HONOLULU (HawaiiNewsNow) - The hole in the fuselage of the Southwest Airlines jet was a foot wide and five feet long.
"People looked up and said, 'Oh, my God, you can see the sky," passenger David Mathias said.
The aircraft was a Boeing 737--300 series, a workhorse on short trips as is Hawaiian Airline's 717 that flies inter island.
But airline analyst Peter Forman said there's no comparison.
"That airplane that Hawaiian uses is actually an outgrowth of the Douglas DC-9. So it's really a completely different design for fuselage than the 737s," he said.
The Federal Aviation Administration's inspection order to inspect dozens of airplanes applies to Boeing 737-300s, 400s and 500s.
"We don't fly any models of the 737 which is subject to the inspection rule. We visually inspect our 717s before every flight," Hawaiian Airlines spokesman Keoni Wagner said.
Aloha Air Cargo does fly Boeing 737s. But company chief operating officer Patrick Rosa said the inspection order "does not affect 737-200 advance series which we fly inter island."
Forman said the Southwest scare also highlights the fact that newer planes are built better.

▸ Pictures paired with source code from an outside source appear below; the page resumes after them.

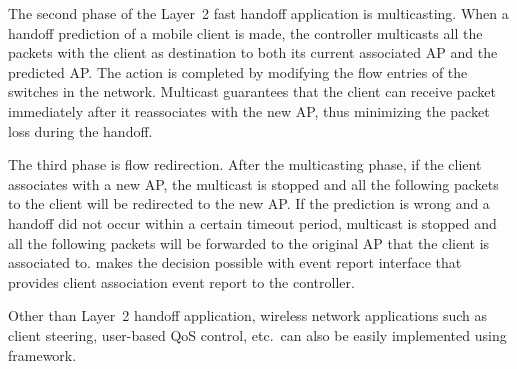 
The second phase of the Layer~2 fast handoff application is multicasting. When a
handoff prediction of a mobile client is made, the controller multicasts all the
packets with the client as destination to both its current associated AP and the
predicted AP. The action is completed by
modifying the flow entries of the switches in the network. Multicast guarantees
that the client can receive packet immediately after it reassociates with the
new AP, thus minimizing the packet loss during the handoff.

The third phase is flow redirection. After the multicasting phase, if the client
associates with a new AP, the multicast is stopped and all the following packets
to the client will be redirected to the new AP. If the prediction is wrong and a
handoff did not occur within a certain timeout period, multicast is stopped and
all the following packets will be forwarded to the original AP that the client
is associated to. \aetherflow makes the decision possible with event report
interface that provides client association event report to the controller.

Other than Layer~2 handoff application, wireless network applications such as
client steering, user-based QoS control, etc.\ can also be easily implemented
using \aetherflow framework.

"We can see from the Southwest problems that even though when cracks do appear they don't expand catastrophically like they did on the older airplanes. I think there's already an improvement over what we had decades ago," he said.
April 28 marks the 23rd anniversary of the Aloha Airlines disaster when an explosive decompression on flight 243 killed a flight attendant and seriously injured seven passengers..
The Southwest incident gives the airline industry another reason to take a close look at itself and especially at its older aircraft.